Figure 4 - Total Summary of suspension coils
Using our knowledge of R, we performed t-tests to determine if all manufacturing lots and each lot individually are statistically different from the population mean of 1,500 pounds per square inch. The results are shown in Figures 5 through 8 below. The only lot with a statistical difference is Lot 3 (probably because of the high variance as shown in Figure 4 above).
Figure 5 - T-test for all lots vs. pop. mean of 1500 PSI - no statistical difference.
Figure 6 - T-test for lot 1 vs. pop. mean of 1500 PSI - no statistical difference.
Figure 7 - T-test for lot 2 vs. pop. mean of 1500 PSI - no statistical difference.
Figure 8 - T-test for lot 3 vs. pop. mean of 1500 PSI - yes, a statistical difference.
Using our knowledge of R, we designed a statistical study to compare performance of the MechaCar vehicles against performance of vehicles from other manufacturers.
What metric or metrics will be tested?
Overall Safety Rating: Safety Ratings are available at https://www.nhtsa.gov/ratings. The ‘overall’ category is made up of various sub-categories like: Frontal Crash, Side Crash, Rollover, etc.; but we just need a categorical ‘overall safety rating’ (e.g. A, B, C, D, E, and F)
Vehicle Weight: We need the vehicle weight for all current cars. This can be converted into ‘buckets’ or categories. For example, for cars weighing 0.5 - 2.0 tons (e.g. 1000 - 4000 pounds), we would need twelve 250 pound weight ‘categories’.
What is the null hypothesis or alternative hypothesis?
Null Hypothesis: “Heavier cars are no safer than lighter cars”
Alternative Hypothesis: “Overall Safety Rating increases by one letter grade for each increasing weight” category of 250 pounds.
What statistical test would will be used to test the hypothesis? And why?
Chi-Squared Test: This test can be used to determine if there is a difference in categorical frequencies between groups. For example: “How many vehicles in the 2000-2250 pound category have a safety rating of B?” vs. “How many vehicles in the 2250-2500 pound category have a safety rating of B?”
If the p-value of our Chi-Squared Test is below 0.05, then we can reject our Null Hypothesis, and we will know that increasing vehicle weight also increases overall safety rating.
What data is needed to run the statistical test?
Vehicle Weight data for all current vehicle models (including the MechaCar)
Crash Test Results converted into “Overall Safety Rating for all current vehicle models (including the MechaCar)
Verify Pre-conditions for Chi-Squared Test
As has been the case for every Module in this bootcamp, this Challenge took much longer than the time estimate given in the online material. However, it was a very interesting assignment. I have only been exposed very lightly to statistics in college and/or grad school. Even though it was extremely short, this introduction taught me a lot.

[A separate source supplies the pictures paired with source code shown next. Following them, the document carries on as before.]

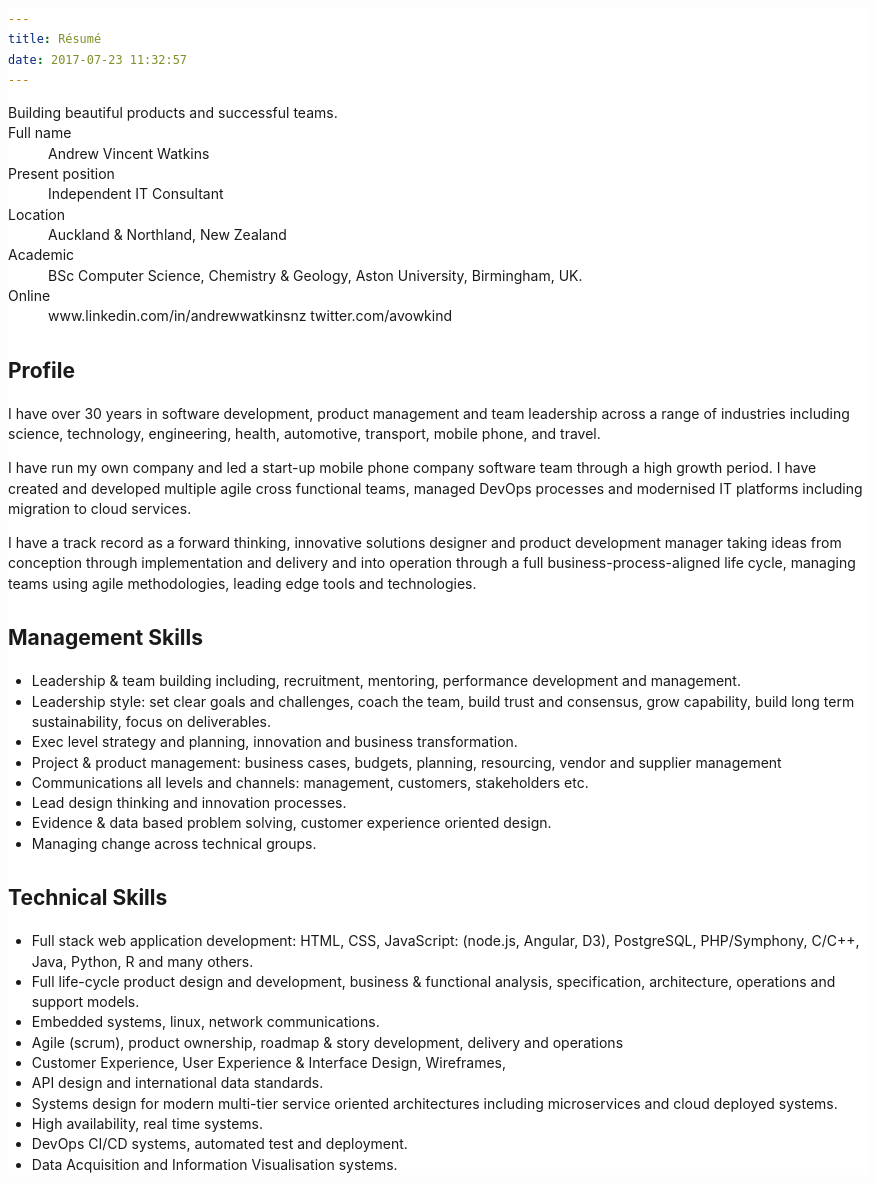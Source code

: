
 ```yaml
---
title: Résumé
date: 2017-07-23 11:32:57
---
```

<dl class="dl-horizontal">
Building beautiful products and successful teams.

<dt>Full name</dt><dd>Andrew Vincent Watkins</dd>
<dt>Present position</dt><dd>Independent IT Consultant</dd>
<dt>Location</dt><dd>Auckland & Northland, New Zealand</dd>
<dt>Academic</dt><dd>BSc Computer Science, Chemistry & Geology,
  Aston University, Birmingham, UK.</dd>
<dt>Online</dt><dd>www.linkedin.com/in/andrewwatkinsnz
				twitter.com/avowkind</dd>
</dl>


## Profile
I have over 30 years in software development, product management and team leadership across a range of industries including science, technology, engineering, health, automotive, transport, mobile phone, and travel.

I have run my own company and led a start-up mobile phone company software team through a high growth period. I have created and developed multiple agile cross functional teams, managed DevOps processes and modernised IT platforms including migration to cloud services.

I have a track record as a forward thinking, innovative solutions designer and product development manager taking ideas from conception through implementation and delivery and into operation through a full business-process-aligned life cycle, managing teams using agile methodologies, leading edge tools and technologies.


## Management Skills
* Leadership & team building including, recruitment, mentoring, performance development and management.
* Leadership style: set clear goals and challenges, coach the team, build trust and consensus, grow capability, build long term sustainability, focus on deliverables.
* Exec level strategy and planning, innovation and business transformation.
* Project & product management: business cases, budgets, planning, resourcing, vendor and supplier management
* Communications all levels and channels: management, customers, stakeholders etc.
* Lead design thinking and innovation processes.
* Evidence & data based problem solving, customer experience oriented design.
* Managing change across technical groups.

## Technical Skills
* Full stack web application development: HTML, CSS, JavaScript: (node.js, Angular, D3), PostgreSQL, PHP/Symphony, C/C++, Java, Python, R and many others.
* Full life-cycle product design and development, business & functional analysis, specification, architecture, operations and support models.
* Embedded systems, linux, network communications.
* Agile (scrum), product ownership, roadmap & story development, delivery and operations
* Customer Experience, User Experience & Interface Design, Wireframes,
* API design and international data standards.
* Systems design for modern multi-tier service oriented architectures including microservices and cloud deployed systems.
* High availability, real time systems.
* DevOps CI/CD systems, automated test and deployment.
* Data Acquisition and Information Visualisation systems.
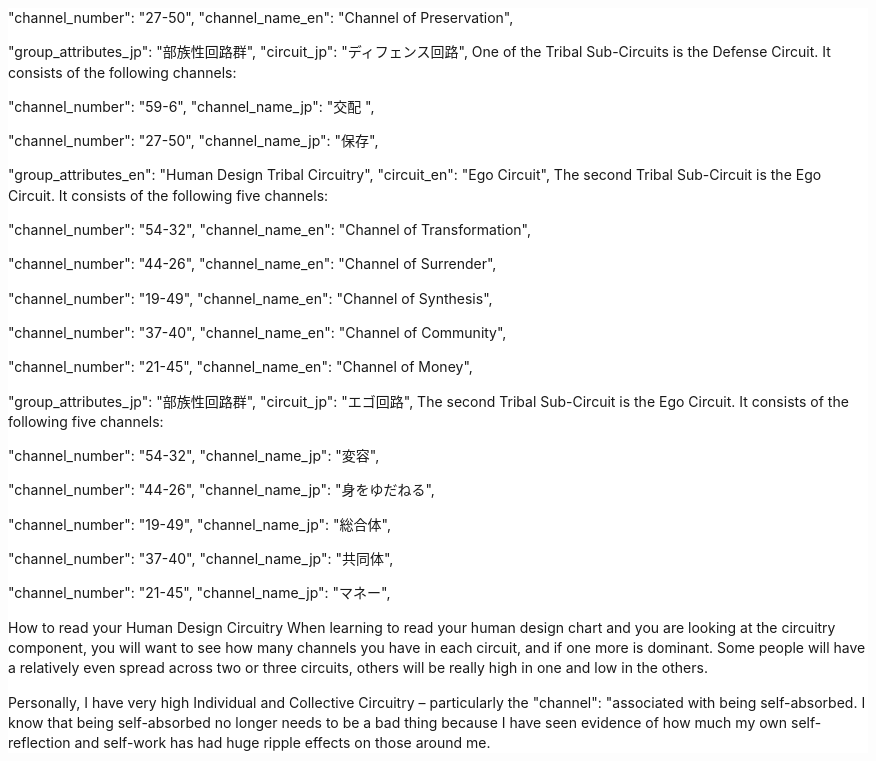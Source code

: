 "channel_number": "27-50",
"channel_name_en": "Channel of Preservation",

"group_attributes_jp": "部族性回路群",
"circuit_jp": "ディフェンス回路",
One of the Tribal Sub-Circuits is the Defense Circuit. It consists of the following channels:

"channel_number": "59-6",
"channel_name_jp": "交配 ",

"channel_number": "27-50",
"channel_name_jp": "保存",


"group_attributes_en": "Human Design Tribal Circuitry",
"circuit_en": "Ego Circuit",
The second Tribal Sub-Circuit is the Ego Circuit. It consists of the following five channels:

"channel_number": "54-32",
"channel_name_en": "Channel of Transformation",

"channel_number": "44-26",
"channel_name_en": "Channel of Surrender",

"channel_number": "19-49",
"channel_name_en": "Channel of Synthesis",

"channel_number": "37-40",
"channel_name_en": "Channel of Community",

"channel_number": "21-45",
"channel_name_en": "Channel of Money",

"group_attributes_jp": "部族性回路群",
"circuit_jp": "エゴ回路",
The second Tribal Sub-Circuit is the Ego Circuit. It consists of the following five channels:

"channel_number": "54-32",
"channel_name_jp": "変容",

"channel_number": "44-26",
"channel_name_jp": "身をゆだねる",

"channel_number": "19-49",
"channel_name_jp": "総合体",

"channel_number": "37-40",
"channel_name_jp": "共同体",

"channel_number": "21-45",
"channel_name_jp": "マネー",


How to read your Human Design Circuitry
When learning to read your human design chart and you are looking at the circuitry component, you will want to see how many channels you have in each circuit, and if one more is dominant. Some people will have a relatively even spread across two or three circuits, others will be really high in one and low in the others. 

Personally, I have very high Individual and Collective Circuitry – particularly the "channel": "associated with being self-absorbed. I know that being self-absorbed no longer needs to be a bad thing because I have seen evidence of how much my own self-reflection and self-work has had huge ripple effects on those around me.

In addition, my first impression of the R Programming Language was not very positive. However, by playing around with RStudio, the R and Rscript user-level commands, R Markdown files, Jupyter Notebook for R; and having seen the other online material about how programs can generate visually appealing documents via the Knit tool, etc.; I’m more impressed. If I have an opportunity to use R professionally in the future, I will look forward to learning more about it!